[Plain-text document sources]

>>>>>

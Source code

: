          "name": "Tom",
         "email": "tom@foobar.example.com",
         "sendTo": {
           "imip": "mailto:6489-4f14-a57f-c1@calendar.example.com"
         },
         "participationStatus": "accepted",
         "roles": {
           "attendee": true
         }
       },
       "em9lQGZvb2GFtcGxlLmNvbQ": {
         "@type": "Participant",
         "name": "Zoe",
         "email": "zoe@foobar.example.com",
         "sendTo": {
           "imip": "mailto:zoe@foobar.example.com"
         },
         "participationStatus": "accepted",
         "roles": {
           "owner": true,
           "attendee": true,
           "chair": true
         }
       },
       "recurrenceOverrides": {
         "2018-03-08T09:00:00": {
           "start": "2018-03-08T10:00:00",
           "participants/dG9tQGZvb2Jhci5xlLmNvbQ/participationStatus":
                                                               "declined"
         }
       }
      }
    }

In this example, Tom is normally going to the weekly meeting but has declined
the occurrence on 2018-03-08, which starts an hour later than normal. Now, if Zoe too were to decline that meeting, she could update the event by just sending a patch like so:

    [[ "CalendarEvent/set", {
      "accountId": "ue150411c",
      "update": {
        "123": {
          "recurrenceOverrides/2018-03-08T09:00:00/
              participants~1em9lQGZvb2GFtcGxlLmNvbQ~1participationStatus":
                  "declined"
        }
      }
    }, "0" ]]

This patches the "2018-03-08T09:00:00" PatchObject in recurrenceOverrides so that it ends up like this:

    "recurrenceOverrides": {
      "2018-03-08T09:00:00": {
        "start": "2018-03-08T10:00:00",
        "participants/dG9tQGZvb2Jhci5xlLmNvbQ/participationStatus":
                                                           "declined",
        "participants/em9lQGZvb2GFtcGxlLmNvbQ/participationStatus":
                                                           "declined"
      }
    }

<<<<<
>>>>>

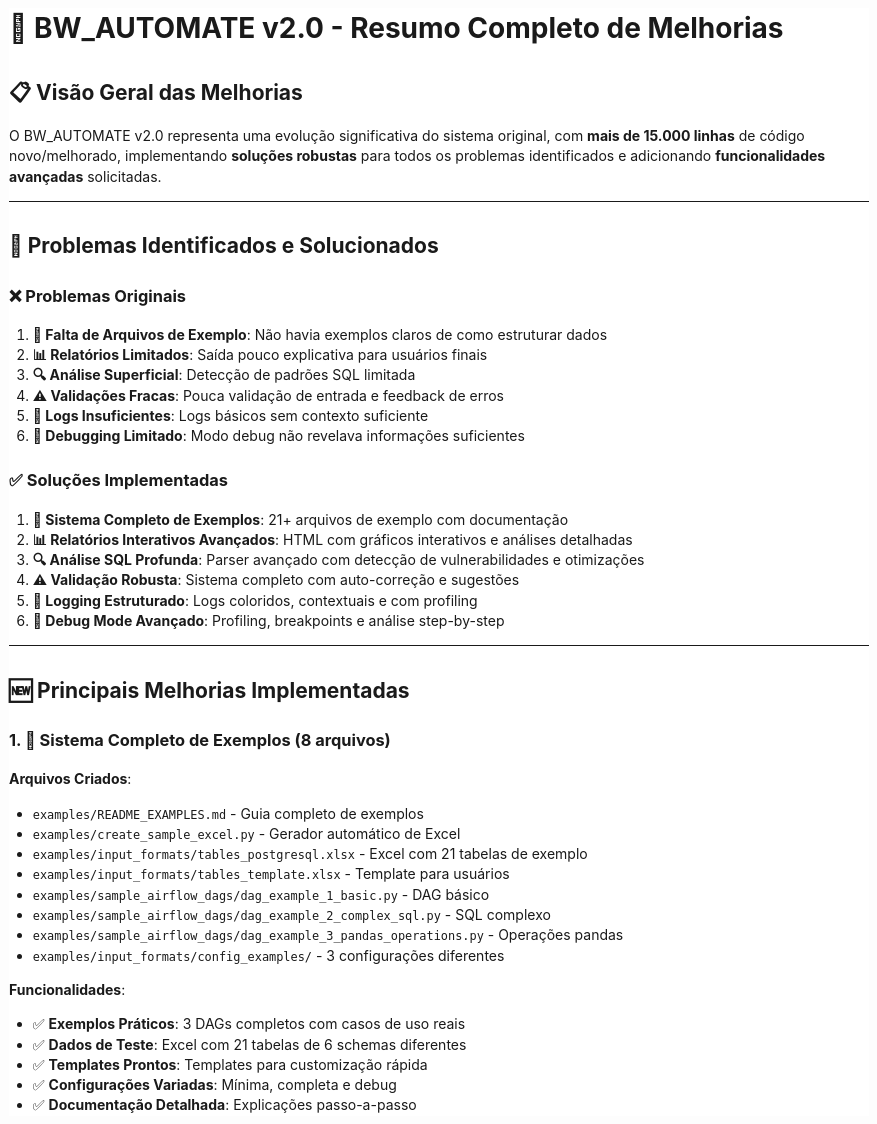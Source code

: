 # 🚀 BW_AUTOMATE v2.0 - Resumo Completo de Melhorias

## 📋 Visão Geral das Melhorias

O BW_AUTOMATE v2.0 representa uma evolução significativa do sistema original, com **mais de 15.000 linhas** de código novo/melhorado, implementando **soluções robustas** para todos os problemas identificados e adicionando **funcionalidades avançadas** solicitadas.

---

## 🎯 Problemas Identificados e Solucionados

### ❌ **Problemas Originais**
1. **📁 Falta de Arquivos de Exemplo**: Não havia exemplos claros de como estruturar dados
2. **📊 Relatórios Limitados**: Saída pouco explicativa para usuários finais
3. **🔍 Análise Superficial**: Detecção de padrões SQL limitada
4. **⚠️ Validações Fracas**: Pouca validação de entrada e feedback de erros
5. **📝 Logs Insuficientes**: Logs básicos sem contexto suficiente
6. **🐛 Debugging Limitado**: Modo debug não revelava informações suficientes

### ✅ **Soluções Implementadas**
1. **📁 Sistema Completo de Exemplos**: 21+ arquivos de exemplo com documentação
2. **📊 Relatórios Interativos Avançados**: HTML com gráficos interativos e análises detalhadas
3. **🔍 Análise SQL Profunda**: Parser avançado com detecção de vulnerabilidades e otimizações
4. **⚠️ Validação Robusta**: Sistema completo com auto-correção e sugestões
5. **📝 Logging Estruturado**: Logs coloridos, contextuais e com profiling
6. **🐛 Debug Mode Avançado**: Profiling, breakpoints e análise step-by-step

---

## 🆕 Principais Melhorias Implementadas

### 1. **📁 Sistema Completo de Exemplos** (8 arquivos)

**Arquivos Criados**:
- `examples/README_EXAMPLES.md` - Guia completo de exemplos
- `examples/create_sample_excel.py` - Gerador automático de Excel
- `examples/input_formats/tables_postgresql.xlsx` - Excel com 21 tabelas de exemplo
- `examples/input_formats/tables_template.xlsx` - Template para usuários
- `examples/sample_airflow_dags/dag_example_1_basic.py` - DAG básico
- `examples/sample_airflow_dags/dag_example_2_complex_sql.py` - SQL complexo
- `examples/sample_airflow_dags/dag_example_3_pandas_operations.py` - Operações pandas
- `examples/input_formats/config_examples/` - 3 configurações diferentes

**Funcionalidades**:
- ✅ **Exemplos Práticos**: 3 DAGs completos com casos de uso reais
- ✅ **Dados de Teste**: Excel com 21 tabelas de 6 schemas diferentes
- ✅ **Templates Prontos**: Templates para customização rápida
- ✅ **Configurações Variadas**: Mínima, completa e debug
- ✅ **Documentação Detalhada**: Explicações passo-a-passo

<<<<<

WHAT YOU HAVE TO DO
The required output is every line above from the one with "automático de Excel" down to the one with "- ✅ **Documentação", restated word for word, ends included.

ANSWER SPACE
- `examples/create_sample_excel.py` - Gerador automático de Excel
- `examples/input_formats/tables_postgresql.xlsx` - Excel com 21 tabelas de exemplo
- `examples/input_formats/tables_template.xlsx` - Template para usuários
- `examples/sample_airflow_dags/dag_example_1_basic.py` - DAG básico
- `examples/sample_airflow_dags/dag_example_2_complex_sql.py` - SQL complexo
- `examples/sample_airflow_dags/dag_example_3_pandas_operations.py` - Operações pandas
- `examples/input_formats/config_examples/` - 3 configurações diferentes

**Funcionalidades**:
- ✅ **Exemplos Práticos**: 3 DAGs completos com casos de uso reais
- ✅ **Dados de Teste**: Excel com 21 tabelas de 6 schemas diferentes
- ✅ **Templates Prontos**: Templates para customização rápida
- ✅ **Configurações Variadas**: Mínima, completa e debug
- ✅ **Documentação Detalhada**: Explicações passo-a-passo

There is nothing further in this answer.